Your guess about the Makefile looks reasonable. Perhaps they are trying to avoid differences from the upstream repository, and don't want autoconf/automake artifacts getting in the way.

eagerm commented 6 years ago

I'm running CentOS 7.4. I can set up an Ubuntu build system but I prefer CentOS. Thanks for your help.

jim-wilson commented 6 years ago

I reproduced the problem on a CentOS 7.4.1 machine.

The LT_INIT error is due to the libtoolize version. If I install libtool-2.4.6 it goes away, but then I get other errors due to automake/autoconf. To make that work, you need an automake-1.15 build and install as mentioned before, and I also had to do an autoconf-2.69 build and install even though autoconf-2.69 is the native CentOS autoconf version.
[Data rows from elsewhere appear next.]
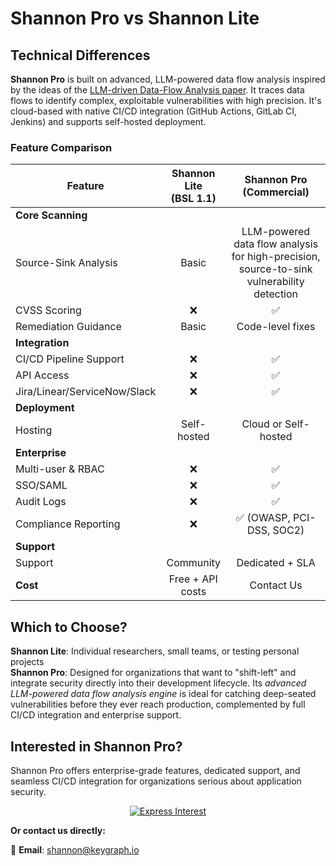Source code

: # Shannon Pro vs Shannon Lite

## Technical Differences

**Shannon Pro** is built on advanced, LLM-powered data flow analysis inspired by the ideas of the [LLM-driven Data-Flow Analysis paper](https://arxiv.org/abs/2402.10754). It traces data flows to identify complex, exploitable vulnerabilities with high precision. It's cloud-based with native CI/CD integration (GitHub Actions, GitLab CI, Jenkins) and supports self-hosted deployment.

### Feature Comparison

| Feature | Shannon Lite<br>(BSL 1.1) | Shannon Pro<br>(Commercial) |
|---------|:-------------------------:|:---------------------------:|
| **Core Scanning** |
| Source-Sink Analysis | Basic | LLM-powered data flow analysis for high-precision, source-to-sink vulnerability detection |
| CVSS Scoring | ❌ | ✅ |
| Remediation Guidance | Basic | Code-level fixes |
| **Integration** |
| CI/CD Pipeline Support | ❌ | ✅ |
| API Access | ❌ | ✅ |
| Jira/Linear/ServiceNow/Slack | ❌ | ✅ |
| **Deployment** |
| Hosting | Self-hosted | Cloud or Self-hosted |
| **Enterprise** |
| Multi-user & RBAC | ❌ | ✅ |
| SSO/SAML | ❌ | ✅ |
| Audit Logs | ❌ | ✅ |
| Compliance Reporting | ❌ | ✅ (OWASP, PCI-DSS, SOC2) |
| **Support** |
| Support | Community | Dedicated + SLA |
| **Cost** | Free + API costs | Contact Us |

## Which to Choose?

**Shannon Lite**: Individual researchers, small teams, or testing personal projects  
**Shannon Pro**: Designed for organizations that want to "shift-left" and integrate security directly into their development lifecycle. Its _advanced LLM-powered data flow analysis engine_ is ideal for catching deep-seated vulnerabilities before they ever reach production, complemented by full CI/CD integration and enterprise support.

## Interested in Shannon Pro?

Shannon Pro offers enterprise-grade features, dedicated support, and seamless CI/CD integration for organizations serious about application security.

<p align="center">
  <a href="https://docs.google.com/forms/d/e/1FAIpQLSf-cPZcWjlfBJ3TCT8AaWpf8ztsw3FaHzJE4urr55KdlQs6cQ/viewform?usp=header" target="_blank">
    <img src="https://img.shields.io/badge/📋%20Express%20Interest%20in%20Shannon%20Pro-4285F4?style=for-the-badge&logo=google&logoColor=white" alt="Express Interest">
  </a>
</p>

**Or contact us directly:**

📧 **Email**: [shannon@keygraph.io](mailto:shannon@keygraph.io)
I think there might be some interaction between automake and autoconf that requires them installed into the same dir, or maybe autoconf does version checks on automake, and hence has to be rebuilt afterward. Anyways, I just ran configure with no options to install into /usr/local/bin and had to do that for both, first automake, then autoconf. With that done, the "make openocd" command is now passing the autoreconf -i command, and failing with an error in the configure script because PKG_PROG_PKG_CONFIG is undefined. This macro apparently comes from the separate pkg-config package, and is present in /usr/share/aclocal/pkg.m4 file, but there is no such file in /usr/local/share/aclocal. So I had to copy it over. There are also other files in there from other packages, but openocd doesn't need them. Now "make openocd" is working, though that was an awful lot of trouble to go through. And it might leave your system in a slightly broken state, if you need the original automake/autoconf/libtool versions to build CentOS packages. I would suggest not installing automake/autoconf/libtool in /usr/local, and instead putting them in some directory that you only add to your path when trying to build openocd.

eagerm commented 6 years ago

Thanks. That sounds like it was a bit of work to sort out. I'll try this as soon as I can.

stefanct commented 3 years ago

I can confirm that this is a nightmare and by far the easiest approach is to simply compile the whole autocrap environment from source. Anyone who wants to follow our route through those hoops might find these useful:

# build libtool
git clone git://git.savannah.gnu.org/libtool.git
cd libtool
./bootstrap
./configure --prefix ~/.local/
make install

# build automake
git clone git://git.savannah.gnu.org/automake.git
cd automake
git checkout v1.16.3
./bootstrap
./configure --prefix ~/.local/
make install

# build autoconf
git clone https://git.savannah.gnu.org/git/autoconf.git
cd autoconf
git checkout v2.72b
autoreconf -vi
make install

# pkg-config
git clone https://gitlab.freedesktop.org/pkg-config/pkg-config.git
cd pkg-config
git checkout pkg-config-0.29.2
NOCONFIGURE=1 ./autogen.sh
./configure --prefix ~/.local/
make install
eagerm commented 3 years ago

Building project-specific versions of Automake, Autoconf, and Libtool is annoying. I'm not sure about pkg-config, since that gets called during a build.

My suggestion would be to generate the Makefile and configure using the correct Automake/Autoconf/Libtool versions and check them into the repo. That way only one person has the pain, not everyone.